Task requirements: Go through the data below. List every line that holds the word "variable".

----

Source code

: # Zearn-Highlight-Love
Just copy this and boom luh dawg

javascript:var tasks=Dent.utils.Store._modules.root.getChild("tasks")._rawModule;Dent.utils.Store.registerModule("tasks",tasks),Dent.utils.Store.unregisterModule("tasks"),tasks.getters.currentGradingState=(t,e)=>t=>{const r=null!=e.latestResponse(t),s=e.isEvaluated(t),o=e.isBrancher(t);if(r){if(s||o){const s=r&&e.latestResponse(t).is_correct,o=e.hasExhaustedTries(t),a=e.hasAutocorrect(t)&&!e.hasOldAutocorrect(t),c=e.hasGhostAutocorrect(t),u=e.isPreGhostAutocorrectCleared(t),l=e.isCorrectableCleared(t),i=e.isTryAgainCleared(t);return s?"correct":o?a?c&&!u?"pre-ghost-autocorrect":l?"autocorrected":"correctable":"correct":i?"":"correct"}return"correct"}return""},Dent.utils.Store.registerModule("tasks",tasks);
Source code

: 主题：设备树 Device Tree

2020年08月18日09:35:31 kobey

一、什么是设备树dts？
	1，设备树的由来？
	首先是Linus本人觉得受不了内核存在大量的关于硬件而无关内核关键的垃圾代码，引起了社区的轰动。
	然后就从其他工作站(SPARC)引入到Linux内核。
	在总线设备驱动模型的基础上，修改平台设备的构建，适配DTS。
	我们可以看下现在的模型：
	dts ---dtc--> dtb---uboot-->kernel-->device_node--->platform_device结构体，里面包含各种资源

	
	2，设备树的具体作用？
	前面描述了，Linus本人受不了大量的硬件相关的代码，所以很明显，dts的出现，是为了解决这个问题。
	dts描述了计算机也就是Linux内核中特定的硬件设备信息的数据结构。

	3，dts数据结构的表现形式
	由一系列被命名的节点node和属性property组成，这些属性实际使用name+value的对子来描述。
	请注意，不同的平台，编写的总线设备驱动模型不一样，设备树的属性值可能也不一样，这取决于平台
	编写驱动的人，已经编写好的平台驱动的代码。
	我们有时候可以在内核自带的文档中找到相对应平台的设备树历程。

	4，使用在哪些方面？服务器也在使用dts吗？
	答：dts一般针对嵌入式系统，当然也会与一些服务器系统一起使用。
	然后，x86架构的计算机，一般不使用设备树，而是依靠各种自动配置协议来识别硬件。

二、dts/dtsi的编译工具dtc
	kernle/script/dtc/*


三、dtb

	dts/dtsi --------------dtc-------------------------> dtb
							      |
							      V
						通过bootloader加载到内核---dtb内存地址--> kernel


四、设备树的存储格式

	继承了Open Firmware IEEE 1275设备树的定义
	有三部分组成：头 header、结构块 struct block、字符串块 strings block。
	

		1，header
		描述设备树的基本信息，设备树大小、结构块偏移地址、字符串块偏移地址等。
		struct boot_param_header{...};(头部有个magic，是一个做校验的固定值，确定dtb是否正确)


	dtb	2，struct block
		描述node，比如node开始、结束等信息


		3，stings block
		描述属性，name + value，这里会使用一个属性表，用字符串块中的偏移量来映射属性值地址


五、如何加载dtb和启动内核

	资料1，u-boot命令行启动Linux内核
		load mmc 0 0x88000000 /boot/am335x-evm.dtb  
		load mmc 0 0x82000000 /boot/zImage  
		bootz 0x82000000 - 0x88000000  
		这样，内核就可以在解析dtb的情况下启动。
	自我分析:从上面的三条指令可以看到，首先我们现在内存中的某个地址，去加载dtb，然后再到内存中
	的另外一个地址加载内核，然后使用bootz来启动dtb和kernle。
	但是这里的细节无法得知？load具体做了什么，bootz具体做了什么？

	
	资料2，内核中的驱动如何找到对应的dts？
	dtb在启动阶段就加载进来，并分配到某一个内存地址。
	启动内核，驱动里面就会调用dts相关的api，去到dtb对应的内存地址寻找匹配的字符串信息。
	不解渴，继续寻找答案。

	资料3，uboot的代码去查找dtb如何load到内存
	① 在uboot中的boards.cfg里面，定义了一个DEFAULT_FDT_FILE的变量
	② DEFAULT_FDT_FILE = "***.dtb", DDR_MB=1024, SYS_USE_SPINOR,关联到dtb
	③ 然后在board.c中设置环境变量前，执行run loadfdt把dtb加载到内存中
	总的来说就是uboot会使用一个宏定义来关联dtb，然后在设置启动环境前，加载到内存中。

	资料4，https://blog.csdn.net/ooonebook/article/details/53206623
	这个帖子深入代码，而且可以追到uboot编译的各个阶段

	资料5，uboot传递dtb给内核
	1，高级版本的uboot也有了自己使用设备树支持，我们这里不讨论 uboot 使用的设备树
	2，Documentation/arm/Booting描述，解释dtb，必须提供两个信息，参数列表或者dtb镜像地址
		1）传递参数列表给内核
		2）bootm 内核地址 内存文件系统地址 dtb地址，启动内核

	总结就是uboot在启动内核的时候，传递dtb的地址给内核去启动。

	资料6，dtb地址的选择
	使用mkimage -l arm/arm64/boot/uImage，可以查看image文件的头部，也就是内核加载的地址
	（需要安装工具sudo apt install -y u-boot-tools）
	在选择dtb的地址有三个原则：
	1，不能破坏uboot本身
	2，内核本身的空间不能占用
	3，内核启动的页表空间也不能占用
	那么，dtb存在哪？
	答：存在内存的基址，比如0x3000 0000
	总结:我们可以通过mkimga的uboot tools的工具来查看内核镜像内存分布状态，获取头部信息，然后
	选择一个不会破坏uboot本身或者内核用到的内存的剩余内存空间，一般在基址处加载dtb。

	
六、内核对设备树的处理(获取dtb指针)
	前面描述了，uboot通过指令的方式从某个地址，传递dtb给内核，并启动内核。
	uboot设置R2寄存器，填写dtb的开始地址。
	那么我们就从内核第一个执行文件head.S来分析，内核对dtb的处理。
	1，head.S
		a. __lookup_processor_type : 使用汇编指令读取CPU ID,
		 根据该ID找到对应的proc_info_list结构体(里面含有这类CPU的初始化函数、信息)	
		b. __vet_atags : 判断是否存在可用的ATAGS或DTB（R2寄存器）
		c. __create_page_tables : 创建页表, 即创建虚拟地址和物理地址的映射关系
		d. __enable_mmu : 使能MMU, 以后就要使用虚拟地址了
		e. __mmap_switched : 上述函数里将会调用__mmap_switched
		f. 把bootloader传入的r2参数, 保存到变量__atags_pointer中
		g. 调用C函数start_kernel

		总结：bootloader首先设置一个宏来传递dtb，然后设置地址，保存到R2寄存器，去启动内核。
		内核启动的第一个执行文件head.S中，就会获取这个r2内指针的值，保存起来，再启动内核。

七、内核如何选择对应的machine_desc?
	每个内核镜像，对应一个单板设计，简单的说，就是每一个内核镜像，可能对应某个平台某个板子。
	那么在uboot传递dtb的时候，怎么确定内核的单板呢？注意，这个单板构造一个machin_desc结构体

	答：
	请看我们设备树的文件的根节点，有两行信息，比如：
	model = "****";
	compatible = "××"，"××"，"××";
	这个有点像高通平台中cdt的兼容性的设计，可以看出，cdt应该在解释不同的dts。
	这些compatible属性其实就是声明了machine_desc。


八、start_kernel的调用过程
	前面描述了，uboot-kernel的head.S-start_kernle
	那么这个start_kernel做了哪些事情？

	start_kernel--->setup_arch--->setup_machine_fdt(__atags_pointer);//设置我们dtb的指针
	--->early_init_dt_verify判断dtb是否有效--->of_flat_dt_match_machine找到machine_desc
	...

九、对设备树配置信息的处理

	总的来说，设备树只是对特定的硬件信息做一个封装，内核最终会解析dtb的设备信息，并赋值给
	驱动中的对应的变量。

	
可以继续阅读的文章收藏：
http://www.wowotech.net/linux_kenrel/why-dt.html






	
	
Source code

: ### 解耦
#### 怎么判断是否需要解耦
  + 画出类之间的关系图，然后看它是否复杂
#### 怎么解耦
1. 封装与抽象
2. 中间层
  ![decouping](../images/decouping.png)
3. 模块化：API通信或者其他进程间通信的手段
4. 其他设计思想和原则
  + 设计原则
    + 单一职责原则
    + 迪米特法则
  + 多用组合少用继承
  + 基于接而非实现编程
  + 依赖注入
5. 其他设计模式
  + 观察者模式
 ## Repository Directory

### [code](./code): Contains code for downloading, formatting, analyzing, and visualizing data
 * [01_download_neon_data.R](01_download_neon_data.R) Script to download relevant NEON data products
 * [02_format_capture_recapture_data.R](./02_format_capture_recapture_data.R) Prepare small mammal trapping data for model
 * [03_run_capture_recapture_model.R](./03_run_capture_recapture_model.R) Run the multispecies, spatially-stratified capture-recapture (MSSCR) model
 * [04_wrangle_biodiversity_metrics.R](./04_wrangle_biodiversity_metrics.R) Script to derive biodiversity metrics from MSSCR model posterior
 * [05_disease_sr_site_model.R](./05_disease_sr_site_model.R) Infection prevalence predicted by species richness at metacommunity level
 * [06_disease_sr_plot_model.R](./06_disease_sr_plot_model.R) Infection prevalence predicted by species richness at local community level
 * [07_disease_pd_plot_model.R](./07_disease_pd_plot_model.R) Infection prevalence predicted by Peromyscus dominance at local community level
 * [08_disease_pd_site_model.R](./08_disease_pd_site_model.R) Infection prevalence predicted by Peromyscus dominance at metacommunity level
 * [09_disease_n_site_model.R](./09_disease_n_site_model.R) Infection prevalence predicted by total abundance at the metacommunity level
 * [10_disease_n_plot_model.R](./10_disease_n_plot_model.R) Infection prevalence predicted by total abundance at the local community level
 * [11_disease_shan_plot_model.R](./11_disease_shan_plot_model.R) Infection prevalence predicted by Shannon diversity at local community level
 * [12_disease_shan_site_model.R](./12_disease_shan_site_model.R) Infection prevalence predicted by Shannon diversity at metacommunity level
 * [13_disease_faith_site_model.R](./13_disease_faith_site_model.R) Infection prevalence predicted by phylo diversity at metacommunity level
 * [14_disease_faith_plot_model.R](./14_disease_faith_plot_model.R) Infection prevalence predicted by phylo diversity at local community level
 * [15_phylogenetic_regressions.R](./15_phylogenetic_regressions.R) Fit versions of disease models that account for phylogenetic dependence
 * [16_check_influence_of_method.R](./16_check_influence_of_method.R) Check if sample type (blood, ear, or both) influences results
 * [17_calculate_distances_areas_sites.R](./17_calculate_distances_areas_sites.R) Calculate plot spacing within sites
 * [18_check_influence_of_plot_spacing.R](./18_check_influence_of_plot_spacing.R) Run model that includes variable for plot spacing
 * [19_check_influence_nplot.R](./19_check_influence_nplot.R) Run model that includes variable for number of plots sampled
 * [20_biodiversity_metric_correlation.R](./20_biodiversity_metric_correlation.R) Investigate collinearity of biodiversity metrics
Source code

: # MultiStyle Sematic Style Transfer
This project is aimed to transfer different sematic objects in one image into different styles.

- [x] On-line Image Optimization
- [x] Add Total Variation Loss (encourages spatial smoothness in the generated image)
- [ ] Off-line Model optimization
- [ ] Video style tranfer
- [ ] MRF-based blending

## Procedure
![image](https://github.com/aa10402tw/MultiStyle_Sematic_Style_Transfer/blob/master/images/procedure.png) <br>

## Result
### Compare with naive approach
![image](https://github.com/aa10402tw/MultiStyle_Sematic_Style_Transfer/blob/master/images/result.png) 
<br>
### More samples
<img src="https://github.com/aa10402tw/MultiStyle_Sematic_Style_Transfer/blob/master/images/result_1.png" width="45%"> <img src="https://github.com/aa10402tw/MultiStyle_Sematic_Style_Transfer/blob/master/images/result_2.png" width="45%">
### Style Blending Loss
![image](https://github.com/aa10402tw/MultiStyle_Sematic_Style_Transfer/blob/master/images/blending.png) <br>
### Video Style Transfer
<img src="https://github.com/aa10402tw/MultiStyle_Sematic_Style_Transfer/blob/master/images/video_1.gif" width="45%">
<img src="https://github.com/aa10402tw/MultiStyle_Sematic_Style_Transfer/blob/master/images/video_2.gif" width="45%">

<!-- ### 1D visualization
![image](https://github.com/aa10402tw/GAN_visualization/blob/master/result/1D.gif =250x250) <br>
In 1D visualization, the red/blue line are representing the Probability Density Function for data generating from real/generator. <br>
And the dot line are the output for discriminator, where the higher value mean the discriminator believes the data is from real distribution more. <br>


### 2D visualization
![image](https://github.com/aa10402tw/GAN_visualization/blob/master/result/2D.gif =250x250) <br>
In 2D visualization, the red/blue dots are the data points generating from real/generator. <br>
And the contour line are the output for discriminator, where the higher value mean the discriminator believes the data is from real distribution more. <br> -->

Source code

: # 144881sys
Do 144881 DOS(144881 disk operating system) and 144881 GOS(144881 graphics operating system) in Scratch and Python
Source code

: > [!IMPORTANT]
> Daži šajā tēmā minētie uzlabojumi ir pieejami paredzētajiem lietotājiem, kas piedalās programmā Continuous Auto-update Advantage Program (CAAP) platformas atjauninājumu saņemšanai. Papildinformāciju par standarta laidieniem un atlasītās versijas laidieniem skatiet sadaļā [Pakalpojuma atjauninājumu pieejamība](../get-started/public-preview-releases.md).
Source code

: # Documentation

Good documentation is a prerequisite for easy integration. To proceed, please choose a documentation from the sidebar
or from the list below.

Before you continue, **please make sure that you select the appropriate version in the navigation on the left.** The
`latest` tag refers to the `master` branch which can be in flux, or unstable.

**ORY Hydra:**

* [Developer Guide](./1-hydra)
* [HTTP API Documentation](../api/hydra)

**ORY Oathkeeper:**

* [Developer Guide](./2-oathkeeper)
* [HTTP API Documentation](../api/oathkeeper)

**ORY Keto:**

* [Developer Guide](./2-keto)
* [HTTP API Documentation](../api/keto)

----

Task solution:
 * [18_check_influence_of_plot_spacing.R](./18_check_influence_of_plot_spacing.R) Run model that includes variable for plot spacing
 * [19_check_influence_nplot.R](./19_check_influence_nplot.R) Run model that includes variable for number of plots sampled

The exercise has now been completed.